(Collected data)
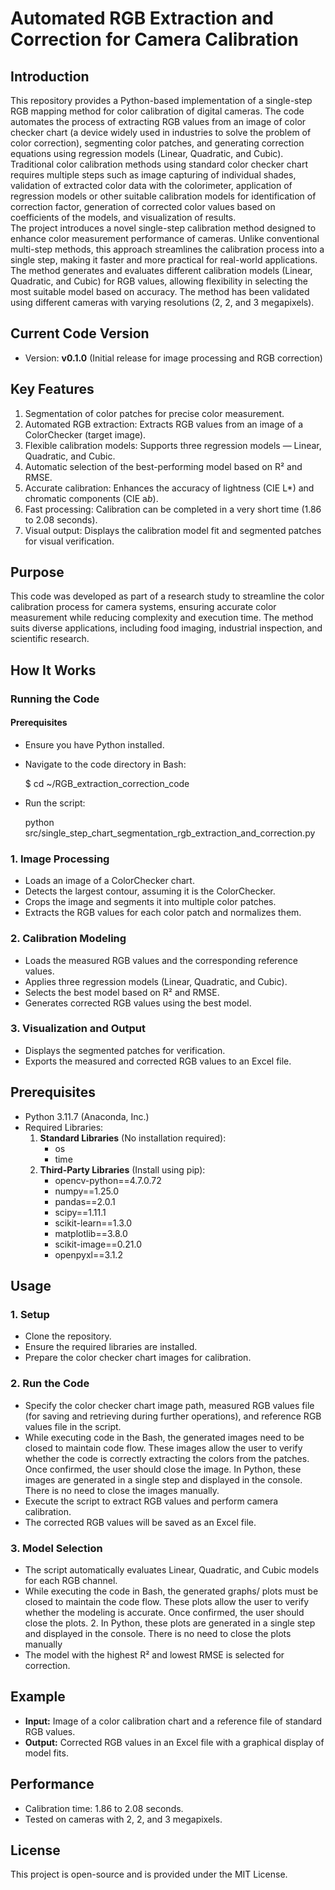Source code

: # Automated RGB Extraction and Correction for Camera Calibration

## Introduction
This repository provides a Python-based implementation of a single-step RGB mapping method for color calibration of digital cameras. The code automates the process of extracting RGB values from an image of color checker chart (a device widely used in industries to solve the problem of color correction), segmenting color patches, and generating correction equations using regression models (Linear, Quadratic, and Cubic). Traditional color calibration methods using standard color checker chart requires multiple steps such as image capturing of individual shades, validation of extracted color data with the colorimeter, application of regression models or other suitable calibration models for identification of correction factor, generation of corrected color values based on coefficients of the models, and visualization of results.  
The project introduces a novel single-step calibration method designed to enhance color measurement performance of cameras. Unlike conventional multi-step methods, this approach streamlines the calibration process into a single step, making it faster and more practical for real-world applications.
The method generates and evaluates different calibration models (Linear, Quadratic, and Cubic) for RGB values, allowing flexibility in selecting the most suitable model based on accuracy. The method has been validated using different cameras with varying resolutions (2, 2, and 3 megapixels).

## Current Code Version
- Version: **v0.1.0** (Initial release for image processing and RGB correction)
  
## Key Features
1. Segmentation of color patches for precise color measurement.  
2. Automated RGB extraction: Extracts RGB values from an image of a ColorChecker (target image).  
3. Flexible calibration models: Supports three regression models — Linear, Quadratic, and Cubic.  
4. Automatic selection of the best-performing model based on R² and RMSE.  
5. Accurate calibration: Enhances the accuracy of lightness (CIE L*) and chromatic components (CIE a*b*).  
6. Fast processing: Calibration can be completed in a very short time (1.86 to 2.08 seconds).  
7. Visual output: Displays the calibration model fit and segmented patches for visual verification.  

## Purpose
This code was developed as part of a research study to streamline the color calibration process for camera systems, ensuring accurate color measurement while reducing complexity and execution time. The method suits diverse applications, including food imaging, industrial inspection, and scientific research.

## How It Works

### Running the Code

#### Prerequisites
- Ensure you have Python installed.
- Navigate to the code directory in Bash:

  $ cd ~/RGB_extraction_correction_code
- Run the script:

  python src/single_step_chart_segmentation_rgb_extraction_and_correction.py

### 1. Image Processing
- Loads an image of a ColorChecker chart.  
- Detects the largest contour, assuming it is the ColorChecker.  
- Crops the image and segments it into multiple color patches.  
- Extracts the RGB values for each color patch and normalizes them.  

### 2. Calibration Modeling
- Loads the measured RGB values and the corresponding reference values.  
- Applies three regression models (Linear, Quadratic, and Cubic).  
- Selects the best model based on R² and RMSE.  
- Generates corrected RGB values using the best model.  

### 3. Visualization and Output
- Displays the segmented patches for verification.  
- Exports the measured and corrected RGB values to an Excel file.  

## Prerequisites
- Python 3.11.7 (Anaconda, Inc.)  
- Required Libraries:  
  1. **Standard Libraries** (No installation required):  
     - os  
     - time  
  2. **Third-Party Libraries** (Install using pip):  
     - opencv-python==4.7.0.72  
     - numpy==1.25.0  
     - pandas==2.0.1  
     - scipy==1.11.1  
     - scikit-learn==1.3.0  
     - matplotlib==3.8.0  
     - scikit-image==0.21.0  
     - openpyxl==3.1.2  

## Usage
### 1. Setup
- Clone the repository.  
- Ensure the required libraries are installed.  
- Prepare the color checker chart images for calibration.  

### 2. Run the Code
- Specify the color checker chart image path, measured RGB values file (for saving and retrieving during further operations), and reference RGB values file in the script.
- While executing code in the Bash, the generated images need to be closed to maintain code flow. These images allow the user to verify whether the code is correctly extracting the 
colors from the patches. Once confirmed, the user should close the image. In Python, these images are generated in a single step and displayed in the console. There is no need to 
close the images manually.
- Execute the script to extract RGB values and perform camera calibration.  
- The corrected RGB values will be saved as an Excel file.  

### 3. Model Selection
- The script automatically evaluates Linear, Quadratic, and Cubic models for each RGB channel.
- While executing the code in Bash, the generated graphs/ plots must be closed to maintain the code flow. These plots allow the user to verify whether the modeling is accurate. Once confirmed, the user should close the plots. 2. In Python, these plots are generated in a single step and displayed in the console. There is no need to close the plots manually 
- The model with the highest R² and lowest RMSE is selected for correction.  

## Example
- **Input:** Image of a color calibration chart and a reference file of standard RGB values.  
- **Output:** Corrected RGB values in an Excel file with a graphical display of model fits.  

## Performance
- Calibration time: 1.86 to 2.08 seconds.  
- Tested on cameras with 2, 2, and 3 megapixels.  

## License
This project is open-source and is provided under the MIT License.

**TASK REQUIREMENTS**. Would you please retype all the data exactly? Leave out whatever pictures it holds.

**TASK SOLUTION**.
Source code

: # Automated RGB Extraction and Correction for Camera Calibration

## Introduction
This repository provides a Python-based implementation of a single-step RGB mapping method for color calibration of digital cameras. The code automates the process of extracting RGB values from an image of color checker chart (a device widely used in industries to solve the problem of color correction), segmenting color patches, and generating correction equations using regression models (Linear, Quadratic, and Cubic). Traditional color calibration methods using standard color checker chart requires multiple steps such as image capturing of individual shades, validation of extracted color data with the colorimeter, application of regression models or other suitable calibration models for identification of correction factor, generation of corrected color values based on coefficients of the models, and visualization of results.  
The project introduces a novel single-step calibration method designed to enhance color measurement performance of cameras. Unlike conventional multi-step methods, this approach streamlines the calibration process into a single step, making it faster and more practical for real-world applications.
The method generates and evaluates different calibration models (Linear, Quadratic, and Cubic) for RGB values, allowing flexibility in selecting the most suitable model based on accuracy. The method has been validated using different cameras with varying resolutions (2, 2, and 3 megapixels).

## Current Code Version
- Version: **v0.1.0** (Initial release for image processing and RGB correction)
  
## Key Features
1. Segmentation of color patches for precise color measurement.  
2. Automated RGB extraction: Extracts RGB values from an image of a ColorChecker (target image).  
3. Flexible calibration models: Supports three regression models — Linear, Quadratic, and Cubic.  
4. Automatic selection of the best-performing model based on R² and RMSE.  
5. Accurate calibration: Enhances the accuracy of lightness (CIE L*) and chromatic components (CIE a*b*).  
6. Fast processing: Calibration can be completed in a very short time (1.86 to 2.08 seconds).  
7. Visual output: Displays the calibration model fit and segmented patches for visual verification.  

## Purpose
This code was developed as part of a research study to streamline the color calibration process for camera systems, ensuring accurate color measurement while reducing complexity and execution time. The method suits diverse applications, including food imaging, industrial inspection, and scientific research.

## How It Works

### Running the Code

#### Prerequisites
- Ensure you have Python installed.
- Navigate to the code directory in Bash:

  $ cd ~/RGB_extraction_correction_code
- Run the script:

  python src/single_step_chart_segmentation_rgb_extraction_and_correction.py

### 1. Image Processing
- Loads an image of a ColorChecker chart.  
- Detects the largest contour, assuming it is the ColorChecker.  
- Crops the image and segments it into multiple color patches.  
- Extracts the RGB values for each color patch and normalizes them.  

### 2. Calibration Modeling
- Loads the measured RGB values and the corresponding reference values.  
- Applies three regression models (Linear, Quadratic, and Cubic).  
- Selects the best model based on R² and RMSE.  
- Generates corrected RGB values using the best model.  

### 3. Visualization and Output
- Displays the segmented patches for verification.  
- Exports the measured and corrected RGB values to an Excel file.  

## Prerequisites
- Python 3.11.7 (Anaconda, Inc.)  
- Required Libraries:  
  1. **Standard Libraries** (No installation required):  
     - os  
     - time  
  2. **Third-Party Libraries** (Install using pip):  
     - opencv-python==4.7.0.72  
     - numpy==1.25.0  
     - pandas==2.0.1  
     - scipy==1.11.1  
     - scikit-learn==1.3.0  
     - matplotlib==3.8.0  
     - scikit-image==0.21.0  
     - openpyxl==3.1.2  

## Usage
### 1. Setup
- Clone the repository.  
- Ensure the required libraries are installed.  
- Prepare the color checker chart images for calibration.  

### 2. Run the Code
- Specify the color checker chart image path, measured RGB values file (for saving and retrieving during further operations), and reference RGB values file in the script.
- While executing code in the Bash, the generated images need to be closed to maintain code flow. These images allow the user to verify whether the code is correctly extracting the 
colors from the patches. Once confirmed, the user should close the image. In Python, these images are generated in a single step and displayed in the console. There is no need to 
close the images manually.
- Execute the script to extract RGB values and perform camera calibration.  
- The corrected RGB values will be saved as an Excel file.  

### 3. Model Selection
- The script automatically evaluates Linear, Quadratic, and Cubic models for each RGB channel.
- While executing the code in Bash, the generated graphs/ plots must be closed to maintain the code flow. These plots allow the user to verify whether the modeling is accurate. Once confirmed, the user should close the plots. 2. In Python, these plots are generated in a single step and displayed in the console. There is no need to close the plots manually 
- The model with the highest R² and lowest RMSE is selected for correction.  

## Example
- **Input:** Image of a color calibration chart and a reference file of standard RGB values.  
- **Output:** Corrected RGB values in an Excel file with a graphical display of model fits.  

## Performance
- Calibration time: 1.86 to 2.08 seconds.  
- Tested on cameras with 2, 2, and 3 megapixels.  

## License
This project is open-source and is provided under the MIT License.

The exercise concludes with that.